他给父王布的阵,却第一眼看见了母后。
妖王后显然哭过,眼红得跟兔子一样,“儿啊你在哪儿?你的玉牌怎么都碎了?!你要吓死娘吗!”
白颢有点心疼,但又不好直说,“母后您别担心,我现在没事,您和父王注意一下,魔族安插了不少魔修在人族和妖族里,意图挑起两族矛盾。”
“魔族?真的有魔族?”妖王后显然都不知道有魔族这回事。
妖王也探出头来,摸着络腮胡子仔细看了看他,“没事就好,早些回来,没有保命玉牌要万事小心。”
“知道了,父王,我还有一点事情要处理,等处理完了再回去。”
白颢笑了笑,但忘了自己还是原形,咧着嘴筒子嘴角笑得格外憨。
他收起阵法,悄摸摸地翻过窗台,回到云茗的房间,跳上床榻。
云茗还保持着他离开时的姿势,侧着身子面朝外边睡着。
她熟睡时的模样比醒着的时候好看多了。
精雕细琢的五官没有一丝人间烟火,皮肤也温润白皙得像他母后珍藏的千年白玉。
她浑身包裹着灵气,无形的柔光让她看起来多了几分神性。
他不由自主凑近看了好一会儿,这张脸总给他似曾相识的感觉,他在哪里见过吗?若他见过这般惊艳绝美的女子,没有道理会忘记。
她不会真的是仙人吧?
“啧,仙人可没这张嘴。
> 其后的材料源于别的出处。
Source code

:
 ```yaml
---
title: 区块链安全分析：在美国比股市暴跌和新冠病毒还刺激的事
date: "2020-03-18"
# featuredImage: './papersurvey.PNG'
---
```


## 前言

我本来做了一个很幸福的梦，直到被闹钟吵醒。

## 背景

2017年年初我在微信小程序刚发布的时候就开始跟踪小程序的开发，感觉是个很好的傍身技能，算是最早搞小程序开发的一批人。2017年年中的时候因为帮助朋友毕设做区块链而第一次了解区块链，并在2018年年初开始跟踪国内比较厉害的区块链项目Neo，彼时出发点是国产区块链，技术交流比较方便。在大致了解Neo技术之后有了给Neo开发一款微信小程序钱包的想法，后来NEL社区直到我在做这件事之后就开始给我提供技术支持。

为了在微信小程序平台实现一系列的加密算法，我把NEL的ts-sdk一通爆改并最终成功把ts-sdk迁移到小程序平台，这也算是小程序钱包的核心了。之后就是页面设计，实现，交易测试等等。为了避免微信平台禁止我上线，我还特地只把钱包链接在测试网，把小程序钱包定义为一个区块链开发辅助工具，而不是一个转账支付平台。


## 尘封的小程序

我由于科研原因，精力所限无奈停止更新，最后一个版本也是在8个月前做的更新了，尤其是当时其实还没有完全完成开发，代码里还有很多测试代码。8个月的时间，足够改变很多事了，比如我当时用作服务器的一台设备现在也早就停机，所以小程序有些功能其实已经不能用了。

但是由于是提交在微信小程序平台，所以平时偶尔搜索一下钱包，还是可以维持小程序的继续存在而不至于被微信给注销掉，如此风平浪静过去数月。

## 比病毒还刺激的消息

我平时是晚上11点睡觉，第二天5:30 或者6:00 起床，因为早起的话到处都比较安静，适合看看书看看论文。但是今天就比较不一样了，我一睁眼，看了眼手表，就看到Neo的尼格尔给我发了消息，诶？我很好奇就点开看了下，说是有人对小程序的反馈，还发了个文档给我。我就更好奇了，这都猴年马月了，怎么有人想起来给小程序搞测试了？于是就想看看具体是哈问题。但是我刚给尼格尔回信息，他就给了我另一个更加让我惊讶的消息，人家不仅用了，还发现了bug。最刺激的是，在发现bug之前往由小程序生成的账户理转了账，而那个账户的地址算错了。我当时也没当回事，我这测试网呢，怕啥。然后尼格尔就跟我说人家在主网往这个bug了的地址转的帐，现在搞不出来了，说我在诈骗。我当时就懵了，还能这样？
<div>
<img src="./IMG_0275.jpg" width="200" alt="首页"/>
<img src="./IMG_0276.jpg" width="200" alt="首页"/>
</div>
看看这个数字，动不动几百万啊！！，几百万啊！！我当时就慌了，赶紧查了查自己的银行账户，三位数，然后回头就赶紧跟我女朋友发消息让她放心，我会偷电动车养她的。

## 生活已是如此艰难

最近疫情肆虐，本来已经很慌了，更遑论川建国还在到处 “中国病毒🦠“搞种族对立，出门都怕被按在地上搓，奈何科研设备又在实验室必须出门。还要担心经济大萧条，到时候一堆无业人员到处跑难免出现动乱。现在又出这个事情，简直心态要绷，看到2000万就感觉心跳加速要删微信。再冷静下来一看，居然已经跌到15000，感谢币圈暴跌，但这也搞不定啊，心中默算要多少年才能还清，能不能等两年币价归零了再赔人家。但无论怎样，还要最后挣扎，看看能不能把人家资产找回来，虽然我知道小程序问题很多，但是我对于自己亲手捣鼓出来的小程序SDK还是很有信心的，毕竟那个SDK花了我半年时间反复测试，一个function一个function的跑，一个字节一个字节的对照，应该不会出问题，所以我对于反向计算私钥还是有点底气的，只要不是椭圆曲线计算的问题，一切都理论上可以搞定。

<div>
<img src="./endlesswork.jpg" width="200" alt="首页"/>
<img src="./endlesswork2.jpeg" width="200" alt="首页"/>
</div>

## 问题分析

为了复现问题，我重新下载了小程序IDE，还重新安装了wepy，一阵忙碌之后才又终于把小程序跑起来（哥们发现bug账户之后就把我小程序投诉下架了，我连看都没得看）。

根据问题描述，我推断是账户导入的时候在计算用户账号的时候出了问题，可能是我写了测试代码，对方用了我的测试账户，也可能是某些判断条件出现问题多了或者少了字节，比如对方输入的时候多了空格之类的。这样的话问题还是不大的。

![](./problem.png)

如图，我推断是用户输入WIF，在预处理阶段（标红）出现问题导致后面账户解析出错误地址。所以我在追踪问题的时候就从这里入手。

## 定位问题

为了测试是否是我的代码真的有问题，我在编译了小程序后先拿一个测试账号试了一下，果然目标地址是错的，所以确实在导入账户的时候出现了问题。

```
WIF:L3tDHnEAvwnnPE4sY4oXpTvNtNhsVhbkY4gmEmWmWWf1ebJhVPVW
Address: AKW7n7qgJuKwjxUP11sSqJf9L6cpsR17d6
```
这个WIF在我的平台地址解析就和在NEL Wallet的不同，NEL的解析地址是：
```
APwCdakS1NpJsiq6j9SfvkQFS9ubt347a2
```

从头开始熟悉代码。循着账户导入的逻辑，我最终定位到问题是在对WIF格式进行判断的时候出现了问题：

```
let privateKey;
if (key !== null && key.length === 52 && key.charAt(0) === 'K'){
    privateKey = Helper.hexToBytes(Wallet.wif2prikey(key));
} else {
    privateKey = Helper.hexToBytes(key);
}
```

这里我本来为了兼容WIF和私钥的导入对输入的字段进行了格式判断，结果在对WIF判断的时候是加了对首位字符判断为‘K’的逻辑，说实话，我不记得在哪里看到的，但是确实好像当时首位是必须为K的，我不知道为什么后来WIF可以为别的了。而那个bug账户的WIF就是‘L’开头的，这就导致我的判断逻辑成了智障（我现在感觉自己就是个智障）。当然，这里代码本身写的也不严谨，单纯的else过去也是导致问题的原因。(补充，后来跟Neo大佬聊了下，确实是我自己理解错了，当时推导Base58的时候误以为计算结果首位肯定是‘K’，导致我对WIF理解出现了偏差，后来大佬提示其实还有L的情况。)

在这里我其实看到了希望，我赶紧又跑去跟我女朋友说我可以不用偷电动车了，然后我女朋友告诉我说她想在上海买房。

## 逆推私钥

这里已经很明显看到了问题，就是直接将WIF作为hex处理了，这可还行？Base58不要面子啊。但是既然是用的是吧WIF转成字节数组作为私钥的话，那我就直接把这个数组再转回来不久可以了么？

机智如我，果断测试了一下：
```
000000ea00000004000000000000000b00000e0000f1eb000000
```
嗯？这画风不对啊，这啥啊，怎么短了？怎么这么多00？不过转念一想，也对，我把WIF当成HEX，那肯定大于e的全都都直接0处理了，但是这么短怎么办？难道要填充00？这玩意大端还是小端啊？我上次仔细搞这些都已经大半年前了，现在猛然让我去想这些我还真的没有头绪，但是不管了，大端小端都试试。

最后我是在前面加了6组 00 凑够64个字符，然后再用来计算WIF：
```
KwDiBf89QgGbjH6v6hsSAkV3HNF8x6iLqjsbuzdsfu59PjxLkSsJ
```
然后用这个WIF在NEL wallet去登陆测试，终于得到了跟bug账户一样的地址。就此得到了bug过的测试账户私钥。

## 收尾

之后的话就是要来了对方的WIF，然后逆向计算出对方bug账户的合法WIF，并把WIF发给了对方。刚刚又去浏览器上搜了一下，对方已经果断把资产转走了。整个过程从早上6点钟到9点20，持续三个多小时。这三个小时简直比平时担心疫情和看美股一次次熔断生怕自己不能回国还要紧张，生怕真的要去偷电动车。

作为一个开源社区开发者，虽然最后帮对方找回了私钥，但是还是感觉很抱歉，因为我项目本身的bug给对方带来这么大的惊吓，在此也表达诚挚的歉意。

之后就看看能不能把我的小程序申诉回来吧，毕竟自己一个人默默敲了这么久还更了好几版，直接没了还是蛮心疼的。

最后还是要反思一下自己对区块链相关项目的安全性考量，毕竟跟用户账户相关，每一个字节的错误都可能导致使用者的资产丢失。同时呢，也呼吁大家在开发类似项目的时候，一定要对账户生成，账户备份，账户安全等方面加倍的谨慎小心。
”她的嘴毒得狠。
白颢隔空冲着她的红唇挥挥尖爪,而后理所当然地钻回她的怀里。
云茗没有睁眼,白颢的所作所为都被她的神识知晓得清清楚楚。
她没有作声,只是收紧手臂将小狐狸抱得紧些,继续给他渡灵力修复他的经脉。
白颢在灵力的安抚下,很快睡过去。
后半夜的时候,窗外传来窸窸窣窣的声响,又很快消失不见。
云茗睁开眼睛,抱着小狐狸起身出门。
漆黑的深林里伸手不见五指,披着黑袍的徐管家找到空旷一点的地方,施展魔力布起传送阵。
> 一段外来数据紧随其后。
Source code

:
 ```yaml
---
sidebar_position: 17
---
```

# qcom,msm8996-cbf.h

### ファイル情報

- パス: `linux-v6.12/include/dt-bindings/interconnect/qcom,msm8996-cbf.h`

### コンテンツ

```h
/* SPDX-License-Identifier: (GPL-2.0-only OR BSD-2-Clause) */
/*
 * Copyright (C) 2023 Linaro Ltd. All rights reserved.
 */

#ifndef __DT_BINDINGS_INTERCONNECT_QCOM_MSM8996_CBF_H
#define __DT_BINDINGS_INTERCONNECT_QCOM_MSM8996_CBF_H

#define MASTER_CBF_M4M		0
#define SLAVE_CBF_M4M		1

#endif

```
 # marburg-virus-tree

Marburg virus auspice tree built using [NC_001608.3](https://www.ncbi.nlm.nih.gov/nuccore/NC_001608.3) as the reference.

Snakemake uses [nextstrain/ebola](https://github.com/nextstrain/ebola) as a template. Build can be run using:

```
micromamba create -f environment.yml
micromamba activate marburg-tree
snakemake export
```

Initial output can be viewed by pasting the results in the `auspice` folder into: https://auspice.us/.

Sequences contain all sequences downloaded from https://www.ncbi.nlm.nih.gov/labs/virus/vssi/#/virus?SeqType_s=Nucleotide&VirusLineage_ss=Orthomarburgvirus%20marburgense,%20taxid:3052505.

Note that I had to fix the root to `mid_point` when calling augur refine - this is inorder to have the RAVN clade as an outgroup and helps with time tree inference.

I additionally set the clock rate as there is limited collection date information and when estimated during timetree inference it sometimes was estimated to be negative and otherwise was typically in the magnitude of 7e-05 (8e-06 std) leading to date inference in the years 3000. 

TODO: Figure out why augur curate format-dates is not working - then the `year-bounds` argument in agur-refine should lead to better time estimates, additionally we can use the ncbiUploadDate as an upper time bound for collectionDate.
紫色的圆形传送符文呈现在地面上,发出淡淡的紫色光芒。
一刻钟后,两个身披黑袍的面具男出现在传送阵里。
徐管家恭敬地单膝跪地,“见过魔君,见过右护法。”
“妖王后真在此处?”
身量高些的男人的声音沉闷嘶哑,嗓子像被砂纸打磨过。
徐管家不敢抬头与他直视,“她亲口承认自己是妖王后,还抱着左护法他们追杀的小妖王。她属实厉害,六阶白虎和三位六阶的左护法及同门都拿她没办法。